Exercise description ::
Once you find the line with "[Check Assignment Completion" in the entries below, return exactly every line from it through the line with "3. Clone this".
[Start of Attachment]
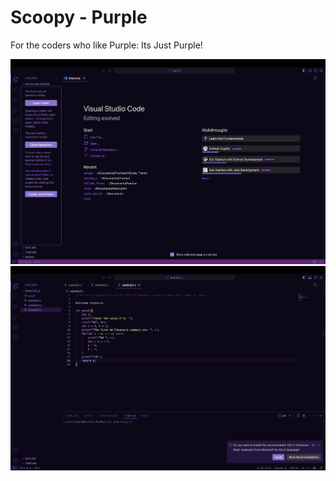 # Scoopy - Purple

For the coders who like Purple: Its Just Purple!

<!-- Show a picture -->
![Img1](https://github.com/ArchitAnant/Scoopy-Purple/blob/main/asset/ss1.png)
![Img2](https://github.com/ArchitAnant/Scoopy-Purple/blob/main/asset/ss2.png)
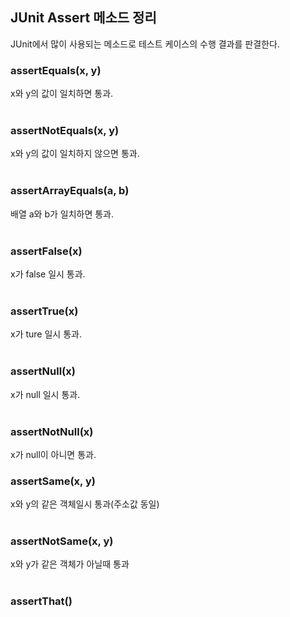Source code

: ## JUnit Assert 메소드 정리

JUnit에서 많이 사용되는 메소드로 테스트 케이스의 수행 결과를 판결한다.

### assertEquals(x, y)   
x와 y의 값이 일치하면 통과.   
</br>

### assertNotEquals(x, y)   
x와 y의 값이 일치하지 않으면 통과.   
</br>

### assertArrayEquals(a, b)   
배열 a와 b가 일치하면 통과.   
</br>

### assertFalse(x)   
x가 false 일시 통과.   
</br>

### assertTrue(x)   
x가 ture 일시 통과.   
</br>

### assertNull(x)   
x가 null 일시 통과.   
</br>

### assertNotNull(x)   
x가 null이 아니면 통과.
</br>

### assertSame(x, y)   
x와 y의 같은 객체일시 통과(주소값 동일)   
</br>

### assertNotSame(x, y)
x와 y가 같은 객체가 아닐때 통과   
</br>

### assertThat()

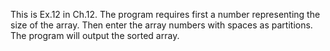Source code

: This is Ex.12 in Ch.12.
The program requires first a number representing the size of the array.
Then enter the array numbers with spaces as partitions.
The program will output the sorted array.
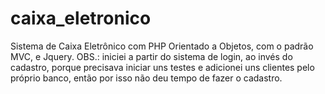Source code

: # caixa_eletronico
 Sistema de Caixa Eletrônico com PHP Orientado a Objetos, com o padrão MVC, e Jquery. OBS.: iniciei a partir do sistema de login, ao invés do cadastro, porque precisava iniciar uns testes e adicionei uns clientes pelo próprio banco, então por isso não deu tempo de fazer o cadastro.
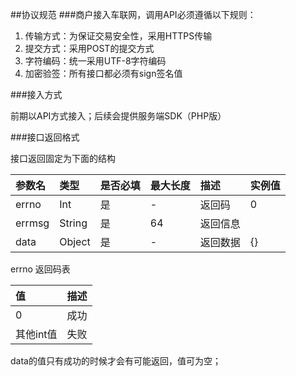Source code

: ##协议规范
###商户接入车联网，调用API必须遵循以下规则：

1. 传输方式：为保证交易安全性，采用HTTPS传输
2. 提交方式：采用POST的提交方式
3. 字符编码：统一采用UTF-8字符编码
4. 加密验签：所有接口都必须有sign签名值

###接入方式

前期以API方式接入；后续会提供服务端SDK（PHP版）

###接口返回格式

接口返回固定为下面的结构 

|参数名 |类型|是否必填|最大长度|描述|实例值
| :------| :------ | :------ | :------ | :------ | :------
 |errno|Int|是|-|返回码|0|
 |errmsg|String|是|64|返回信息| | 
 |data |Object |是|-|返回数据|{} |

errno 返回码表

|值|描述
| :------| :------ 
|0|成功
|其他int值|失败

data的值只有成功的时候才会有可能返回，值可为空；















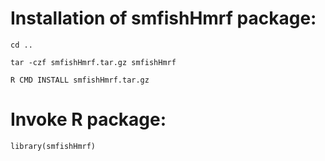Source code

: # Installation of smfishHmrf package:

`cd ..`

`tar -czf smfishHmrf.tar.gz smfishHmrf`

`R CMD INSTALL smfishHmrf.tar.gz`

# Invoke R package:

`library(smfishHmrf)`

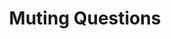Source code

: ---
title: "Muting Questions"
layout: collection
permalink: /muting-questions/
collection: muting-questions
---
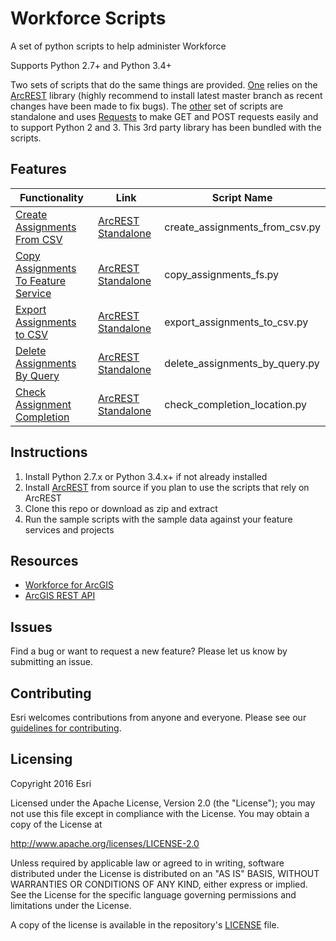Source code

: # Workforce Scripts
A set of python scripts to help administer Workforce

Supports Python 2.7+ and Python 3.4+

Two sets of scripts that do the same things are provided. [One](arcrest_scripts) relies on the [ArcREST](https://github.com/Esri/ArcREST) library (highly recommend to install latest master branch as recent changes have been made to fix bugs). The [other](standalone_scripts) set of scripts are standalone and uses [Requests](http://docs.python-requests.org/) to make GET and POST requests easily and to support Python 2 and 3. This 3rd party library has been bundled with the scripts.

## Features

| Functionality                                                        | Link                                                                                                                       | Script Name                    |
|----------------------------------------------------------------------|----------------------------------------------------------------------------------------------------------------------------|--------------------------------|
| [Create Assignments From CSV](create_assignments_from_csv_readme.md) | [ArcREST](arcrest_scripts/create_assignments_from_csv.py)  [Standalone](standalone_scripts/create_assignments_from_csv.py) | create_assignments_from_csv.py |
| [Copy Assignments To Feature Service](copy_assignments_fs_readme.md) | [ArcREST](arcrest_scripts/copy_assignments_fs.py)  [Standalone](standalone_scripts/copy_assignments_fs.py)                 | copy_assignments_fs.py         |
| [Export Assignments to CSV](export_assignments_to_csv_readme.md)     | [ArcREST](arcrest_scripts/export_assignments_to_csv.py)  [Standalone](standalone_scripts/export_assignments_to_csv.py)     | export_assignments_to_csv.py   |
| [Delete Assignments By Query](delete_assignments_by_query_readme.md) | [ArcREST](arcrest_scripts/delete_assignments_by_query.py)  [Standalone](standalone_scripts/delete_assignments_by_query.py) | delete_assignments_by_query.py |
| [Check Assignment Completion ](check_completion_location.md)         | [ArcREST](arcrest_scripts/check_completion_location.py) [Standalone](standalone_scripts/check_completion_location.py)      | check_completion_location.py   |

## Instructions

1. Install Python 2.7.x or Python 3.4.x+ if not already installed
2. Install [ArcREST](https://github.com/Esri/ArcREST) from source if you plan to use the scripts that rely on ArcREST
3. Clone this repo or download as zip and extract
4. Run the sample scripts with the sample data against your feature services and projects

## Resources

 * [Workforce for ArcGIS](http://www.esri.com/products/workforce-for-arcgis)
 * [ArcGIS REST API](http://resources.arcgis.com/en/help/arcgis-rest-api/)

## Issues

Find a bug or want to request a new feature?  Please let us know by submitting an issue.

## Contributing

Esri welcomes contributions from anyone and everyone.
Please see our [guidelines for contributing](https://github.com/esri/contributing).

## Licensing

Copyright 2016 Esri

Licensed under the Apache License, Version 2.0 (the "License");
you may not use this file except in compliance with the License.
You may obtain a copy of the License at

http://www.apache.org/licenses/LICENSE-2.0

Unless required by applicable law or agreed to in writing, software
distributed under the License is distributed on an "AS IS" BASIS,
WITHOUT WARRANTIES OR CONDITIONS OF ANY KIND, either express or implied.
See the License for the specific language governing permissions and
limitations under the License.

A copy of the license is available in the repository's
[LICENSE](LICENSE) file.
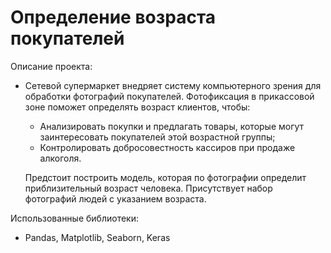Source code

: # Определение возраста покупателей

Описание проекта:

  - Сетевой супермаркет внедряет систему компьютерного зрения для обработки фотографий покупателей. Фотофиксация в прикассовой зоне поможет определять возраст клиентов, чтобы:
    - Анализировать покупки и предлагать товары, которые могут заинтересовать покупателей этой возрастной группы;
    - Контролировать добросовестность кассиров при продаже алкоголя.

    Предстоит построить модель, которая по фотографии определит приблизительный возраст человека. Присутствует набор фотографий людей с указанием возраста.

Использованные библиотеки: 
  - Pandas, Matplotlib, Seaborn, Keras
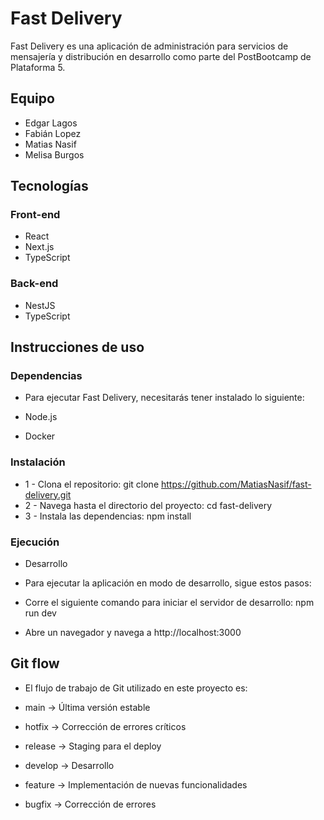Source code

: # Fast Delivery

Fast Delivery es una aplicación de administración para servicios de mensajería y distribución en desarrollo como parte del PostBootcamp de Plataforma 5.

## Equipo
- Edgar Lagos
- Fabián Lopez
- Matias Nasif
- Melisa Burgos

## Tecnologías

### Front-end
- React
- Next.js
- TypeScript

### Back-end
- NestJS
- TypeScript

## Instrucciones de uso

### Dependencias

- Para ejecutar Fast Delivery, necesitarás tener instalado lo siguiente:

- Node.js
- Docker

### Instalación

- 1 - Clona el repositorio: git clone https://github.com/MatiasNasif/fast-delivery.git
- 2 - Navega hasta el directorio del proyecto: cd fast-delivery
- 3 - Instala las dependencias: npm install


### Ejecución
- Desarrollo

- Para ejecutar la aplicación en modo de desarrollo, sigue estos pasos:

- Corre el siguiente comando para iniciar el servidor de desarrollo: npm run dev
- Abre un navegador y navega a http://localhost:3000

## Git flow

- El flujo de trabajo de Git utilizado en este proyecto es:

- main -> Última versión estable
- hotfix -> Corrección de errores críticos
- release -> Staging para el deploy
- develop -> Desarrollo
- feature -> Implementación de nuevas funcionalidades
- bugfix -> Corrección de errores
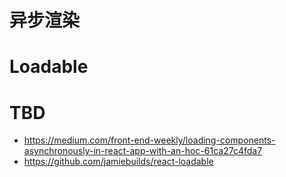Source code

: # 异步渲染

# Loadable

# TBD

- https://medium.com/front-end-weekly/loading-components-asynchronously-in-react-app-with-an-hoc-61ca27c4fda7
- https://github.com/jamiebuilds/react-loadable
[End of Attachment]
Exercise result ::
| [Check Assignment Completion ](check_completion_location.md)         | [ArcREST](arcrest_scripts/check_completion_location.py) [Standalone](standalone_scripts/check_completion_location.py)      | check_completion_location.py   |

## Instructions

1. Install Python 2.7.x or Python 3.4.x+ if not already installed
2. Install [ArcREST](https://github.com/Esri/ArcREST) from source if you plan to use the scripts that rely on ArcREST
3. Clone this repo or download as zip and extract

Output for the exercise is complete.